For those in the military it is given after distinguished service and is also the highest award that can be awarded to those at the rank of Generals (Army), Air Chief Marshals (Air Force), and Admirals of the Navy, Coast Guard, and Marines.

The Parliament of Pakistan's committee for the Award and Recognition of Services for the State of Pakistan, selects individuals and sends a final report to the Prime minister of Pakistan. On the advice of the Prime Minister, the President organizes a ceremony that is telecast and broadcast nationally.
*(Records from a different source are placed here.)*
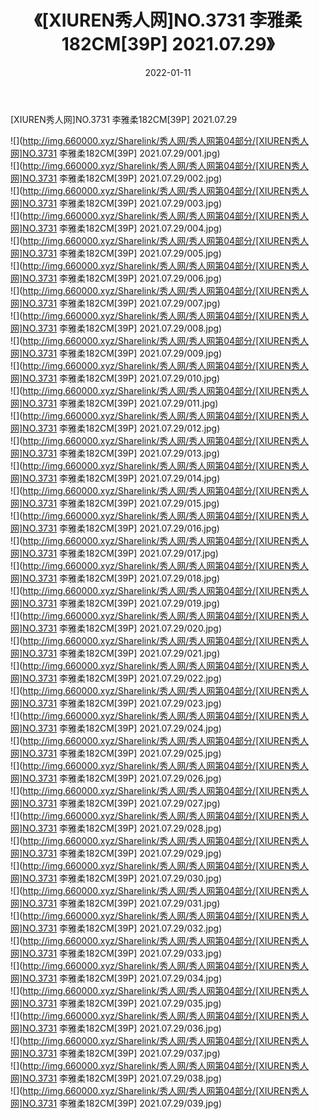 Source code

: ﻿---
layout: post
title:  《[XIUREN秀人网]NO.3731 李雅柔182CM[39P] 2021.07.29》
date:   2022-01-11
img: http://img.660000.xyz/Sharelink/秀人网/秀人网第04部分/[XIUREN秀人网]NO.3731 李雅柔182CM[39P] 2021.07.29/000.jpg
categories: [美女, 清纯, 唯美]
---

[XIUREN秀人网]NO.3731 李雅柔182CM[39P] 2021.07.29

 ![](http://img.660000.xyz/Sharelink/秀人网/秀人网第04部分/[XIUREN秀人网]NO.3731 李雅柔182CM[39P] 2021.07.29/001.jpg) <br>![](http://img.660000.xyz/Sharelink/秀人网/秀人网第04部分/[XIUREN秀人网]NO.3731 李雅柔182CM[39P] 2021.07.29/002.jpg) <br>![](http://img.660000.xyz/Sharelink/秀人网/秀人网第04部分/[XIUREN秀人网]NO.3731 李雅柔182CM[39P] 2021.07.29/003.jpg) <br>![](http://img.660000.xyz/Sharelink/秀人网/秀人网第04部分/[XIUREN秀人网]NO.3731 李雅柔182CM[39P] 2021.07.29/004.jpg) <br>![](http://img.660000.xyz/Sharelink/秀人网/秀人网第04部分/[XIUREN秀人网]NO.3731 李雅柔182CM[39P] 2021.07.29/005.jpg) <br>![](http://img.660000.xyz/Sharelink/秀人网/秀人网第04部分/[XIUREN秀人网]NO.3731 李雅柔182CM[39P] 2021.07.29/006.jpg) <br>![](http://img.660000.xyz/Sharelink/秀人网/秀人网第04部分/[XIUREN秀人网]NO.3731 李雅柔182CM[39P] 2021.07.29/007.jpg) <br>![](http://img.660000.xyz/Sharelink/秀人网/秀人网第04部分/[XIUREN秀人网]NO.3731 李雅柔182CM[39P] 2021.07.29/008.jpg) <br>![](http://img.660000.xyz/Sharelink/秀人网/秀人网第04部分/[XIUREN秀人网]NO.3731 李雅柔182CM[39P] 2021.07.29/009.jpg) <br>![](http://img.660000.xyz/Sharelink/秀人网/秀人网第04部分/[XIUREN秀人网]NO.3731 李雅柔182CM[39P] 2021.07.29/010.jpg) <br>![](http://img.660000.xyz/Sharelink/秀人网/秀人网第04部分/[XIUREN秀人网]NO.3731 李雅柔182CM[39P] 2021.07.29/011.jpg) <br>![](http://img.660000.xyz/Sharelink/秀人网/秀人网第04部分/[XIUREN秀人网]NO.3731 李雅柔182CM[39P] 2021.07.29/012.jpg) <br>![](http://img.660000.xyz/Sharelink/秀人网/秀人网第04部分/[XIUREN秀人网]NO.3731 李雅柔182CM[39P] 2021.07.29/013.jpg) <br>![](http://img.660000.xyz/Sharelink/秀人网/秀人网第04部分/[XIUREN秀人网]NO.3731 李雅柔182CM[39P] 2021.07.29/014.jpg) <br>![](http://img.660000.xyz/Sharelink/秀人网/秀人网第04部分/[XIUREN秀人网]NO.3731 李雅柔182CM[39P] 2021.07.29/015.jpg) <br>![](http://img.660000.xyz/Sharelink/秀人网/秀人网第04部分/[XIUREN秀人网]NO.3731 李雅柔182CM[39P] 2021.07.29/016.jpg) <br>![](http://img.660000.xyz/Sharelink/秀人网/秀人网第04部分/[XIUREN秀人网]NO.3731 李雅柔182CM[39P] 2021.07.29/017.jpg) <br>![](http://img.660000.xyz/Sharelink/秀人网/秀人网第04部分/[XIUREN秀人网]NO.3731 李雅柔182CM[39P] 2021.07.29/018.jpg) <br>![](http://img.660000.xyz/Sharelink/秀人网/秀人网第04部分/[XIUREN秀人网]NO.3731 李雅柔182CM[39P] 2021.07.29/019.jpg) <br>![](http://img.660000.xyz/Sharelink/秀人网/秀人网第04部分/[XIUREN秀人网]NO.3731 李雅柔182CM[39P] 2021.07.29/020.jpg) <br>![](http://img.660000.xyz/Sharelink/秀人网/秀人网第04部分/[XIUREN秀人网]NO.3731 李雅柔182CM[39P] 2021.07.29/021.jpg) <br>![](http://img.660000.xyz/Sharelink/秀人网/秀人网第04部分/[XIUREN秀人网]NO.3731 李雅柔182CM[39P] 2021.07.29/022.jpg) <br>![](http://img.660000.xyz/Sharelink/秀人网/秀人网第04部分/[XIUREN秀人网]NO.3731 李雅柔182CM[39P] 2021.07.29/023.jpg) <br>![](http://img.660000.xyz/Sharelink/秀人网/秀人网第04部分/[XIUREN秀人网]NO.3731 李雅柔182CM[39P] 2021.07.29/024.jpg) <br>![](http://img.660000.xyz/Sharelink/秀人网/秀人网第04部分/[XIUREN秀人网]NO.3731 李雅柔182CM[39P] 2021.07.29/025.jpg) <br>![](http://img.660000.xyz/Sharelink/秀人网/秀人网第04部分/[XIUREN秀人网]NO.3731 李雅柔182CM[39P] 2021.07.29/026.jpg) <br>![](http://img.660000.xyz/Sharelink/秀人网/秀人网第04部分/[XIUREN秀人网]NO.3731 李雅柔182CM[39P] 2021.07.29/027.jpg) <br>![](http://img.660000.xyz/Sharelink/秀人网/秀人网第04部分/[XIUREN秀人网]NO.3731 李雅柔182CM[39P] 2021.07.29/028.jpg) <br>![](http://img.660000.xyz/Sharelink/秀人网/秀人网第04部分/[XIUREN秀人网]NO.3731 李雅柔182CM[39P] 2021.07.29/029.jpg) <br>![](http://img.660000.xyz/Sharelink/秀人网/秀人网第04部分/[XIUREN秀人网]NO.3731 李雅柔182CM[39P] 2021.07.29/030.jpg) <br>![](http://img.660000.xyz/Sharelink/秀人网/秀人网第04部分/[XIUREN秀人网]NO.3731 李雅柔182CM[39P] 2021.07.29/031.jpg) <br>![](http://img.660000.xyz/Sharelink/秀人网/秀人网第04部分/[XIUREN秀人网]NO.3731 李雅柔182CM[39P] 2021.07.29/032.jpg) <br>![](http://img.660000.xyz/Sharelink/秀人网/秀人网第04部分/[XIUREN秀人网]NO.3731 李雅柔182CM[39P] 2021.07.29/033.jpg) <br>![](http://img.660000.xyz/Sharelink/秀人网/秀人网第04部分/[XIUREN秀人网]NO.3731 李雅柔182CM[39P] 2021.07.29/034.jpg) <br>![](http://img.660000.xyz/Sharelink/秀人网/秀人网第04部分/[XIUREN秀人网]NO.3731 李雅柔182CM[39P] 2021.07.29/035.jpg) <br>![](http://img.660000.xyz/Sharelink/秀人网/秀人网第04部分/[XIUREN秀人网]NO.3731 李雅柔182CM[39P] 2021.07.29/036.jpg) <br>![](http://img.660000.xyz/Sharelink/秀人网/秀人网第04部分/[XIUREN秀人网]NO.3731 李雅柔182CM[39P] 2021.07.29/037.jpg) <br>![](http://img.660000.xyz/Sharelink/秀人网/秀人网第04部分/[XIUREN秀人网]NO.3731 李雅柔182CM[39P] 2021.07.29/038.jpg) <br>![](http://img.660000.xyz/Sharelink/秀人网/秀人网第04部分/[XIUREN秀人网]NO.3731 李雅柔182CM[39P] 2021.07.29/039.jpg) <br> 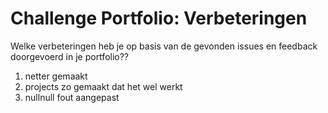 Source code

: # Challenge Portfolio: Verbeteringen

Welke verbeteringen heb je op basis van de gevonden issues en feedback doorgevoerd in je portfolio??

1. netter gemaakt
2. projects zo gemaakt dat het wel werkt
3. nullnull fout aangepast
This award ceremony is held once in a year, nominees are announced on Independence Day and the ceremony takes place on Pakistan Day in the Presidential Palace. Nishan-i-Imtiaz is awarded to the nominees by the President of Pakistan in a public ceremony.

The badge of the Nishan-e-Imtiaz is in the form of a pure golden star with light-white enamel, with well polished green emerald circumference to the inside the golden star. Written in gold words around the green emerald, it reads as نشان امتیاز. A golden Jasminum stands between the point of the star. It is worn around the neck with a yellow, bright yellow and white ribbon (for civilians) or bright green and white ribbon (for military officers) with white edge stripes.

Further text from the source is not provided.